(Data excerpts)
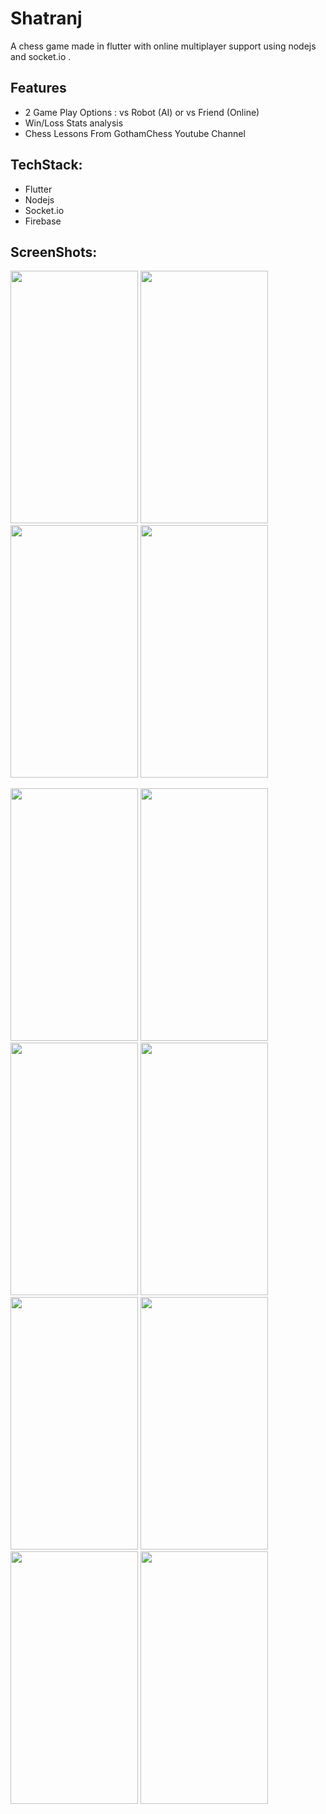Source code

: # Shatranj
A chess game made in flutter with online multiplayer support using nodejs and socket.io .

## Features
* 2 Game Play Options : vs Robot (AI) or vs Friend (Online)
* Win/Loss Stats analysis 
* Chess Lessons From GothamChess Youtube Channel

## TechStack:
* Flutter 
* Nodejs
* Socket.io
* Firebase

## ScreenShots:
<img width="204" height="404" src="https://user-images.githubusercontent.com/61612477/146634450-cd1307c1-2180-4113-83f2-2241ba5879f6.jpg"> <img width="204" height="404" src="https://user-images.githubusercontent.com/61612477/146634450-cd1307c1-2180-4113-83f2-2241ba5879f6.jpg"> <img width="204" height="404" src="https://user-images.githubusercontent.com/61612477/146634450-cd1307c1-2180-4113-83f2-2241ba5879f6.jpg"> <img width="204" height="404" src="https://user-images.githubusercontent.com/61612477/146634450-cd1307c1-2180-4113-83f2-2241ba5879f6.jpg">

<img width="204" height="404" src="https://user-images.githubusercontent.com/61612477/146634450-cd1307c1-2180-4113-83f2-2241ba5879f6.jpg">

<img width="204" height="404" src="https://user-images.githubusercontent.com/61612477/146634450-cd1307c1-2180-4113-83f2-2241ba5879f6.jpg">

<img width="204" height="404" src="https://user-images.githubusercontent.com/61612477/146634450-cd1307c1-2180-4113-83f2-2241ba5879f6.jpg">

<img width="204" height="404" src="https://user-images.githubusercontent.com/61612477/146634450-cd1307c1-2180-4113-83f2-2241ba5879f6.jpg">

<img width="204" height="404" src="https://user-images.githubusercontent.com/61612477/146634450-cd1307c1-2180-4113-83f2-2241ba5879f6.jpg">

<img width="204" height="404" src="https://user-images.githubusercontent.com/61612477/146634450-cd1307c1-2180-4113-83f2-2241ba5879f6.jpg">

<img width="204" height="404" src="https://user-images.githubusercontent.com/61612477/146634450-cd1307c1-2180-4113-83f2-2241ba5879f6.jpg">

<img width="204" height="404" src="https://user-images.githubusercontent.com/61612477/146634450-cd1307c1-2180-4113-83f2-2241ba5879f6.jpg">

DIRECTIONS:
Leaving out the images, return the entries above exactly as they read.

SOLVED PROBLEM:
Source code

: # Shatranj
A chess game made in flutter with online multiplayer support using nodejs and socket.io .

## Features
* 2 Game Play Options : vs Robot (AI) or vs Friend (Online)
* Win/Loss Stats analysis 
* Chess Lessons From GothamChess Youtube Channel

## TechStack:
* Flutter 
* Nodejs
* Socket.io
* Firebase

## ScreenShots:
<img width="204" height="404" src="https://user-images.githubusercontent.com/61612477/146634450-cd1307c1-2180-4113-83f2-2241ba5879f6.jpg"> <img width="204" height="404" src="https://user-images.githubusercontent.com/61612477/146634450-cd1307c1-2180-4113-83f2-2241ba5879f6.jpg"> <img width="204" height="404" src="https://user-images.githubusercontent.com/61612477/146634450-cd1307c1-2180-4113-83f2-2241ba5879f6.jpg"> <img width="204" height="404" src="https://user-images.githubusercontent.com/61612477/146634450-cd1307c1-2180-4113-83f2-2241ba5879f6.jpg">

<img width="204" height="404" src="https://user-images.githubusercontent.com/61612477/146634450-cd1307c1-2180-4113-83f2-2241ba5879f6.jpg">

<img width="204" height="404" src="https://user-images.githubusercontent.com/61612477/146634450-cd1307c1-2180-4113-83f2-2241ba5879f6.jpg">

<img width="204" height="404" src="https://user-images.githubusercontent.com/61612477/146634450-cd1307c1-2180-4113-83f2-2241ba5879f6.jpg">

<img width="204" height="404" src="https://user-images.githubusercontent.com/61612477/146634450-cd1307c1-2180-4113-83f2-2241ba5879f6.jpg">

<img width="204" height="404" src="https://user-images.githubusercontent.com/61612477/146634450-cd1307c1-2180-4113-83f2-2241ba5879f6.jpg">

<img width="204" height="404" src="https://user-images.githubusercontent.com/61612477/146634450-cd1307c1-2180-4113-83f2-2241ba5879f6.jpg">

<img width="204" height="404" src="https://user-images.githubusercontent.com/61612477/146634450-cd1307c1-2180-4113-83f2-2241ba5879f6.jpg">

<img width="204" height="404" src="https://user-images.githubusercontent.com/61612477/146634450-cd1307c1-2180-4113-83f2-2241ba5879f6.jpg">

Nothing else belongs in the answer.